Kekhawatiran Din bukan tanpa dasar. Temuan Pemuda Pancasila Jawa Timur yang menunjukkan adanya sekitar 2,2 juta pemilih fiktif di provinsi itu menjadi sinyal betapa DPT yang telah diumumkan oleh KPU pada akhir Mei lalu, masih belum sempurna.
Dalam kondisi DPT seperti ini, Din menyarankan agar KPU segera menjemput bola. Para pemilih yang belum terdaftar harus segera didatangi dan dimasukkan dalam DPT. “Kalau itu tidak bisa dilakukan, maka buat saja aturan yang memperbolehkan dengan KTP untuk bisa memilih,” usulnya.
Temuan serupa soal DPT bermasalah juga muncul dari Panitia Khusus DPT DPR RI Eva Kusuma Sundari. Menurut dia, saat ini terdapat sebanyak 49 juta pemilih yang belum terdaftar di DPT.
“Temuan kita di daerah menginformasikan bahwa verifikasi data yang memadai belum terjadi. Belum ada perubahan signifikan antara DPT pilpres dan pileg,” kata Eva di gedung DPR, Rabu (1/7). Kondisi ini, menurut Eva, tersebar hampir di seluruh provinsi.

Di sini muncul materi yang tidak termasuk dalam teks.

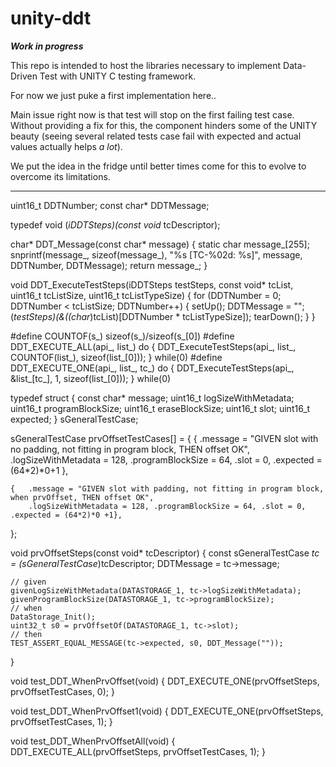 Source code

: # unity-ddt

***Work in progress***

This repo is intended to host the libraries necessary to implement Data-Driven Test with UNITY C testing framework.

For now we just puke a first implementation here..

Main issue right now is that test will stop on the first failing test case. Without providing a fix for this, the component hinders some of the UNITY beauty (seeing several related tests case fail with expected and actual values actually helps *a lot*).

We put the idea in the fridge until better times come for this to evolve to overcome its limitations.

----

uint16_t DDTNumber;
const char* DDTMessage;

typedef void (*iDDTSteps)(const void* tcDescriptor);

char* DDT_Message(const char* message)
{
	static char message_[255];
	snprintf(message_, sizeof(message_), "%s [TC-%02d: %s]", message, DDTNumber, DDTMessage);
	return message_;
}

void DDT_ExecuteTestSteps(iDDTSteps testSteps, const void* tcList, uint16_t tcListSize, uint16_t tcListTypeSize)
{
	for (DDTNumber = 0; DDTNumber < tcListSize; DDTNumber++)
	{
		setUp();
		DDTMessage = "";
		(*testSteps)(&((char*)tcList)[DDTNumber * tcListTypeSize]);
		tearDown();
	}
}

#define COUNTOF(s_) sizeof(s_)/sizeof(s_[0])
#define DDT_EXECUTE_ALL(api_, list_) do { DDT_ExecuteTestSteps(api_, list_, COUNTOF(list_), sizeof(list_[0])); } while(0)
#define DDT_EXECUTE_ONE(api_, list_, tc_) do { DDT_ExecuteTestSteps(api_, &list_[tc_], 1, sizeof(list_[0])); } while(0)

typedef struct {
	const char* message;
	uint16_t logSizeWithMetadata;
	uint16_t programBlockSize;
	uint16_t eraseBlockSize;
	uint16_t slot;
	uint16_t expected;
} sGeneralTestCase;

sGeneralTestCase prvOffsetTestCases[] = {
	{	.message = "GIVEN slot with no padding, not fitting in program block, THEN offset OK",
		.logSizeWithMetadata = 128,	.programBlockSize = 64, .slot = 0, .expected = (64*2)*0+1 },

	{	.message = "GIVEN slot with padding, not fitting in program block, when prvOffset, THEN offset OK",
		.logSizeWithMetadata = 128,	.programBlockSize = 64, .slot = 0, .expected = (64*2)*0 +1},
};

void prvOffsetSteps(const void* tcDescriptor)
{
	const sGeneralTestCase *tc = (sGeneralTestCase*)tcDescriptor;
	DDTMessage = tc->message;

	// given
	givenLogSizeWithMetadata(DATASTORAGE_1, tc->logSizeWithMetadata);
	givenProgramBlockSize(DATASTORAGE_1, tc->programBlockSize);
	// when
	DataStorage_Init();
	uint32_t s0 = prvOffsetOf(DATASTORAGE_1, tc->slot);
	// then
	TEST_ASSERT_EQUAL_MESSAGE(tc->expected, s0, DDT_Message(""));
}


void test_DDT_WhenPrvOffset(void)
{
	DDT_EXECUTE_ONE(prvOffsetSteps, prvOffsetTestCases, 0);
}

void test_DDT_WhenPrvOffset1(void)
{
	DDT_EXECUTE_ONE(prvOffsetSteps, prvOffsetTestCases, 1);
}

void test_DDT_WhenPrvOffsetAll(void)
{
	DDT_EXECUTE_ALL(prvOffsetSteps, prvOffsetTestCases, 1);
}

Terkait dengan persoalan DPT, Eva mengaku telah mengingatkan KPU. Namun KPU tak bereaksi atas temuan tersebut. Politisi PDIP ini berjanji, setelah usai masa reses DPR, pansus DPT akan memanggil penanggung jawab DPT, serta para korban DPT.
“Kami akan memanggil para korban DPT dan birokrat lokal serta penanggung jawab utama DPT, yakni Depdagri dan KPU,” katanya.
Merespons wacana penundaan pilpres itu, Ketua KPU A Hafiz Anshary menolak keras. Ia menegaskan pihaknya tidak akan menunda hajatan demokrasi lima tahunan tersebut. Karena, menurut Hafiz, DPT tidak ada yang bermasalah.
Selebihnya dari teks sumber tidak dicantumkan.